TASK DETAILS. Would you filter the listing below so that only lines with the word "alpha" remain?
[SOURCE DATA]
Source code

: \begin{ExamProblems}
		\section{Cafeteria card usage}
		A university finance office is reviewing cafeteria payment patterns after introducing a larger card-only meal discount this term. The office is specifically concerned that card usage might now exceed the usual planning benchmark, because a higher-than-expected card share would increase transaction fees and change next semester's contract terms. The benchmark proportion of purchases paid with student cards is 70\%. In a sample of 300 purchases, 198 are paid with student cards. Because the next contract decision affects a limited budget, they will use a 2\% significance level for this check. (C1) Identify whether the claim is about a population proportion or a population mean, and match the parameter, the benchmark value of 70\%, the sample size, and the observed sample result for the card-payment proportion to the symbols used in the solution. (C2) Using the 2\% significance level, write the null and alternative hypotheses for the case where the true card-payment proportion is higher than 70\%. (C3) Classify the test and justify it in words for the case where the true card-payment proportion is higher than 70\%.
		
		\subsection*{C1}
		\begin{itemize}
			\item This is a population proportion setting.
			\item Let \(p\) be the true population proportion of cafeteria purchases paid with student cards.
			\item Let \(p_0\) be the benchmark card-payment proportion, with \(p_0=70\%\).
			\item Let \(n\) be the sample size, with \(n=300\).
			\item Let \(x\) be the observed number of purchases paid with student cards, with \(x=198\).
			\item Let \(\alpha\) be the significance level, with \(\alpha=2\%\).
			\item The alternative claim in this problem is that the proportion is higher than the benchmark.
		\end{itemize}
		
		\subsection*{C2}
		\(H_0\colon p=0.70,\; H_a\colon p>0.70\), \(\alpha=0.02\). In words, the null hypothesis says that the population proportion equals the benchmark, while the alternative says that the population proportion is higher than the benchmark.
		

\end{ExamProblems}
[/SOURCE DATA]
EXPECTED ANSWER.
			\item Let \(\alpha\) be the significance level, with \(\alpha=2\%\).
		\(H_0\colon p=0.70,\; H_a\colon p>0.70\), \(\alpha=0.02\). In words, the null hypothesis says that the population proportion equals the benchmark, while the alternative says that the population proportion is higher than the benchmark.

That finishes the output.